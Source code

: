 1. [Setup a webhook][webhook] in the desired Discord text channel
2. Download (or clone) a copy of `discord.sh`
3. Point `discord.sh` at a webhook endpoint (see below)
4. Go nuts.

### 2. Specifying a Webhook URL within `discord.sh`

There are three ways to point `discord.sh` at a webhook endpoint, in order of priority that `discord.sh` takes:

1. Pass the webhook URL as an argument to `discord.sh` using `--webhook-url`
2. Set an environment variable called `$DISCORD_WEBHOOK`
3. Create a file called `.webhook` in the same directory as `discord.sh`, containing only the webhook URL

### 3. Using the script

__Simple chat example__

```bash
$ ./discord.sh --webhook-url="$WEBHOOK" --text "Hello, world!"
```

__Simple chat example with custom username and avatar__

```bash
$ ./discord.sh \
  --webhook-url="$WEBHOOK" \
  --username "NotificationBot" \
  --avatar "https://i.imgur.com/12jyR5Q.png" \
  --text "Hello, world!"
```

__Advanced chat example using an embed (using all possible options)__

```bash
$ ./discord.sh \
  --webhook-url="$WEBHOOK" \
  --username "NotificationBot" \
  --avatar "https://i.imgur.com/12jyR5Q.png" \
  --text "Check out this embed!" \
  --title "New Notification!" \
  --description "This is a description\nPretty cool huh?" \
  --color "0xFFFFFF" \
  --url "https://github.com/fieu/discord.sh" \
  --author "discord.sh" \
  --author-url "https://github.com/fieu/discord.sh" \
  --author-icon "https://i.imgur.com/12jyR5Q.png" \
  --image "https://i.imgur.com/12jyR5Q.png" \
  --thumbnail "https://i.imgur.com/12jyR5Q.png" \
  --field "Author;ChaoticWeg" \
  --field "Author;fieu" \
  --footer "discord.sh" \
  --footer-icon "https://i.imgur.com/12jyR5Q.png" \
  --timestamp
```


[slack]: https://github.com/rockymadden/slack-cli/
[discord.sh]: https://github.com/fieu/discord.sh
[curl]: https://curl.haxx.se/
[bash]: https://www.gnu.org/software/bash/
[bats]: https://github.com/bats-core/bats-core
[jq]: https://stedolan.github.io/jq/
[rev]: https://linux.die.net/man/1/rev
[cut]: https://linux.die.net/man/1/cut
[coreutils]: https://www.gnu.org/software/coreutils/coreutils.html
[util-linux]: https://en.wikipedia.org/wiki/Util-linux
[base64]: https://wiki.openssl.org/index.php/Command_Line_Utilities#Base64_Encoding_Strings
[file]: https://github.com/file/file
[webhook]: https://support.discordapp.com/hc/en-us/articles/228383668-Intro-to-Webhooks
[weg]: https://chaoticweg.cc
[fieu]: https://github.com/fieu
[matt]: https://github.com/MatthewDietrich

(Task directions)
Pull out every line above that holds the word "Hello".

(Result of the exercise)
$ ./discord.sh --webhook-url="$WEBHOOK" --text "Hello, world!"
  --text "Hello, world!"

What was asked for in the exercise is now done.